Un faro de estabilidad en medio de la tormenta
Julio Velarde, actual presidente del Banco Central de Reserva del Perú (BCRP), se ha convertido en un símbolo de estabilidad y confianza en un país marcado por la inestabilidad política. Desde su llegada al cargo en 2006, Velarde ha navegado por aguas turbulentas, liderando una institución que ha mantenido su autonomía y rigor técnico a pesar de los constantes cambios en el liderazgo político.
Durante su gestión, el Perú ha experimentado una notable transformación económica. La inflación promedio se ha mantenido en un controlado 3,7%, contrastando drásticamente con el alarmante 107,4% que se vivió antes de su mandato. Además, las reservas internacionales han crecido exponencialmente, superando los 100.000 millones de dólares, lo que refleja una política monetaria sólida y responsable.

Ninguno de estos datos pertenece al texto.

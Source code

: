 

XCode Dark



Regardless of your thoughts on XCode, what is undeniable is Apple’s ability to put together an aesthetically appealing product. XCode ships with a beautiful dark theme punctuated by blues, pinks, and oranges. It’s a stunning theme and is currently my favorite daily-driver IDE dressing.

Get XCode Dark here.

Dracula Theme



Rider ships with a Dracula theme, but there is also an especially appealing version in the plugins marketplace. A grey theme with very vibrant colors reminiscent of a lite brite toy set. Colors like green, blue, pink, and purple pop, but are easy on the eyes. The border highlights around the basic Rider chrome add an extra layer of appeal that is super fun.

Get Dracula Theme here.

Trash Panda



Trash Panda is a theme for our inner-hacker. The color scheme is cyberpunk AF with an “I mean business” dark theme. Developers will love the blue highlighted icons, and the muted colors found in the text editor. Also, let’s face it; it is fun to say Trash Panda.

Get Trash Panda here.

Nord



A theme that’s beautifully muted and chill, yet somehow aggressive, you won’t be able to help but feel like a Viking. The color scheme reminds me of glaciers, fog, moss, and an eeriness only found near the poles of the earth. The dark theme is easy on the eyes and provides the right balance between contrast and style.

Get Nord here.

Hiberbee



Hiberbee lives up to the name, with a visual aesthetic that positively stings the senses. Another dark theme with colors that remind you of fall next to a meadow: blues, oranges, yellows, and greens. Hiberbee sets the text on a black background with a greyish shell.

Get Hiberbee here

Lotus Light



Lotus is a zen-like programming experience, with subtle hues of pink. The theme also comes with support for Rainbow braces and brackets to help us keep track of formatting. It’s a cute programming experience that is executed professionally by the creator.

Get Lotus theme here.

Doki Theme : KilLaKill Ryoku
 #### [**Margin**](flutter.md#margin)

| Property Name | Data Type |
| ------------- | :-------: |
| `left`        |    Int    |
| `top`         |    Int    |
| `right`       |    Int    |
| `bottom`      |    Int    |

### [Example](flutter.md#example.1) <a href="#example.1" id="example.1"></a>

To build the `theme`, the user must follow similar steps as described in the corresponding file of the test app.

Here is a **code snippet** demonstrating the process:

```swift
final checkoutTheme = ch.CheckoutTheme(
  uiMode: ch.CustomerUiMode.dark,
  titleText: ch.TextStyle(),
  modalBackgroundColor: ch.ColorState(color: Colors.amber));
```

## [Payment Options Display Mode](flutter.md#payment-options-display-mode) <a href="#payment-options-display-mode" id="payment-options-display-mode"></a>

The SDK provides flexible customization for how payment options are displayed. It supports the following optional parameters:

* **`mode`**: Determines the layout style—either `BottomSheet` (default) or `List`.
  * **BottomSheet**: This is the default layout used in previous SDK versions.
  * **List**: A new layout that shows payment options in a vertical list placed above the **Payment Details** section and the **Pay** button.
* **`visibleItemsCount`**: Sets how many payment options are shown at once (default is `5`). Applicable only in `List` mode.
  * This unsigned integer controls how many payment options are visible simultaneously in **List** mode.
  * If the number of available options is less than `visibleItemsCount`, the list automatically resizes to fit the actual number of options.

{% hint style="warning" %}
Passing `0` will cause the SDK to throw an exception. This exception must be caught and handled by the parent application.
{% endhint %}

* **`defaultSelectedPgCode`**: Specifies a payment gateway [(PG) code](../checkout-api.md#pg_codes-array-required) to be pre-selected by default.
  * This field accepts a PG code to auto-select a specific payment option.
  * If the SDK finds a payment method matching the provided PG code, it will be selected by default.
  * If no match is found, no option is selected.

Estos logros no son meras cifras; representan confianza para los inversionistas y oportunidades para la creación de empleo. En sectores estratégicos como la construcción, donde los proyectos requieren planificación a largo plazo, esta estabilidad es esencial. La Cámara Peruana de la Construcción (Capeco) destaca la importancia del BCRP como un pilar fundamental para fomentar el desarrollo económico sostenible.
A medida que surgen voces críticas que cuestionan la importancia de mantener una política macroeconómica estable y la independencia del BCRP, es crucial recordar las lecciones dolorosas del pasado peruano. Crisis económicas severas han dejado huellas imborrables en la sociedad; hiperinflación y crisis prolongadas son recordatorios claros de lo que puede suceder si se ignoran estos principios fundamentales.
No se trata solo de rendir homenaje a Julio Velarde; es necesario reconocer un modelo exitoso de gestión pública que debe ser preservado. En tiempos donde prevalece la confrontación sobre el consenso, su trayectoria demuestra que es posible alcanzar acuerdos duraderos basados en la solvencia técnica y responsabilidad.
A pesar del progreso logrado durante estas dos décadas bajo su liderazgo, el Perú enfrenta enormes desafíos económicos y sociales. Para superarlos, es imperativo contar con instituciones sólidas y líderes técnicos comprometidos con el bienestar común. La historia nos enseña que no debemos dar por sentado lo alcanzado hasta ahora.